一般的に画材店で水彩紙と表記されて販売されている紙は、一定のレベルに達していると思います。それでも初心者の方にはやや使いにくいと感じるものもあります。教室でも一般的にもよく使われていて定評のあるものを挙げておきますので、まずはそこからスタートすると良いでしょう。コットン+木材パルプ、コットン100%からそれぞれご紹介します。形状は「ブロックタイプ」をお勧めします。
【ワトソン:コットン+木材パルプ】
紙色にホワイトとやや黄身を帯びたナチュラルの2種類があります。ホワイトも柔らかい白でおすすめですが、初心者の方はナチュラルがおすすめです。
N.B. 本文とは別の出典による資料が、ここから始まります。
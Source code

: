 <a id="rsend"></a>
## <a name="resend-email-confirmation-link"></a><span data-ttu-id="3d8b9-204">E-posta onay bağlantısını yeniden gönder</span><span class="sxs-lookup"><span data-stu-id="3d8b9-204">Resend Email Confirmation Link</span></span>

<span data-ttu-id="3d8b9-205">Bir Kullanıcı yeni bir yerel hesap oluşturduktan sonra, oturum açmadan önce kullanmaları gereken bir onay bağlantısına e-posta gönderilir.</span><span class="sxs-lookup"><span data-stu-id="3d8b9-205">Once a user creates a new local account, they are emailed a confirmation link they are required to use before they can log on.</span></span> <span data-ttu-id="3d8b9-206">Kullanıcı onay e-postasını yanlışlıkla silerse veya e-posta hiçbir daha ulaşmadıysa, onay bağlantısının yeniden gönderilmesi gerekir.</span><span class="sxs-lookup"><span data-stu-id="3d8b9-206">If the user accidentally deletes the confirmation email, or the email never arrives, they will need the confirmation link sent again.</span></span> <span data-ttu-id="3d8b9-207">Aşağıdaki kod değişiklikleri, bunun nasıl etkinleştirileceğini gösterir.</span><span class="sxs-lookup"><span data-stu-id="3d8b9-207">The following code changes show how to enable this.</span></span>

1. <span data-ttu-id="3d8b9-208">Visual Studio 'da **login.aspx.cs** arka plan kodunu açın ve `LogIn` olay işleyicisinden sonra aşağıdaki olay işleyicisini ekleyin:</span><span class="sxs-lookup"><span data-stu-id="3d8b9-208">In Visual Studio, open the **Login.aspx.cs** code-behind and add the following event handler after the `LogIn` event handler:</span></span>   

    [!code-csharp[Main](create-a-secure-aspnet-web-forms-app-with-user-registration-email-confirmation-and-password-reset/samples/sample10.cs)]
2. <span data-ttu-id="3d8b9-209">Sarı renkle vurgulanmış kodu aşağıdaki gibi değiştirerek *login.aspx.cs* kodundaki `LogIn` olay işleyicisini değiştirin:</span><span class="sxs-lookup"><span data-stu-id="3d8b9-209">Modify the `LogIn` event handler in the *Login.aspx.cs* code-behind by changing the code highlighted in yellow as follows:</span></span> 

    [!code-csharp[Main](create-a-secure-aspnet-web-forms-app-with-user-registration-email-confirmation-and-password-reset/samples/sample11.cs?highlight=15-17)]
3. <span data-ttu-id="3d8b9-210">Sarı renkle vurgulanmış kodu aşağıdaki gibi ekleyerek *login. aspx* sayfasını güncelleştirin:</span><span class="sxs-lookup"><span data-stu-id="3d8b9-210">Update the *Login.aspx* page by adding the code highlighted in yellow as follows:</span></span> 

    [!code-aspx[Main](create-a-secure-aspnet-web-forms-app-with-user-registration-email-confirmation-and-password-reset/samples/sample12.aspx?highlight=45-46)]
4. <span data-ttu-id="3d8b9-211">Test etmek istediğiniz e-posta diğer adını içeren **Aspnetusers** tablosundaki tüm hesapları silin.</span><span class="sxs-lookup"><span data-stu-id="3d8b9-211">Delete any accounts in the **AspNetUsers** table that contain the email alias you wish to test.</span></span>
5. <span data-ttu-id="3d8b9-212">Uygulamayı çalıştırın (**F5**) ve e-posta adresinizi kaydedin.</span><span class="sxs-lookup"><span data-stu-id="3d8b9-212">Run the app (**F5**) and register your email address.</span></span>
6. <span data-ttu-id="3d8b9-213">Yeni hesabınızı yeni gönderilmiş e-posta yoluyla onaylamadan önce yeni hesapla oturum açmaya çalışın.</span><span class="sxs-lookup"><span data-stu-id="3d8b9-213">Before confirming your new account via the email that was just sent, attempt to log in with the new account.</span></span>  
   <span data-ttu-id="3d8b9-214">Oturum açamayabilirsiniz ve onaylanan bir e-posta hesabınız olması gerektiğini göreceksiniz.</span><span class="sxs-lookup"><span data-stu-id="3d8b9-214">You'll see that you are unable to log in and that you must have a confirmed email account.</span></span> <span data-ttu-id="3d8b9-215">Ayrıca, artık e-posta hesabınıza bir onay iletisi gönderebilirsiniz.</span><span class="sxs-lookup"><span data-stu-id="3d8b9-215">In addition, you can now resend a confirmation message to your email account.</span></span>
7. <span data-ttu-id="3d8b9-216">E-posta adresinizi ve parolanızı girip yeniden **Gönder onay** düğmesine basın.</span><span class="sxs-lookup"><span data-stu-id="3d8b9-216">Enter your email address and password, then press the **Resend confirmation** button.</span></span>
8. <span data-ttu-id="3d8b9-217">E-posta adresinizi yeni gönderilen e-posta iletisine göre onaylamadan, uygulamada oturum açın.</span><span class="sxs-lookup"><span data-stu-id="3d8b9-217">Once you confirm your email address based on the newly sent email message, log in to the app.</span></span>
やや黄色味を帯びた紙色が、絵の具の色調を柔らかくまとめてくれます。紙の表面がそれほど丈夫ではないので、重ね塗りや洗い出しといった技法がやややりにくいです。
【ウォーターフォード:コットン100%】
コットン100%の中では比較的お手頃の価格で、愛用者も多い割に、デメリットを聞いたことがありません。価格と使用感がバランスの取れた紙だということでしょう。やはりホワイトとナチュラルがあり、また、紙のキメには「荒目」「中目」「細目」の3種類があります。初めての方は真ん中の「中目」を選ぶと良いでしょう。色に関してはワトソンと同様です。
まとめ
初心者の方が思われている以上に、紙には個性があり、同じ様な表現を行っても結果は異なります。特に重ね塗りや、滲み表現などはちょっと苦労するポイントかな?と思います。だた、どれが良くてどれがダメ、という簡単な話ではなく、使い心地や肌理のでき方、絵の具の発色など好みの部分もありますので、まずは定評のある、比較的スタンダードなものから始め、徐々にいろんなものを試されると良いと思います。その様に、画材を試し、失敗も含め、さまざまな経験を積むことで紙の知識がより深まると思います。ぜひ、楽しみながら紙を使ってみてください。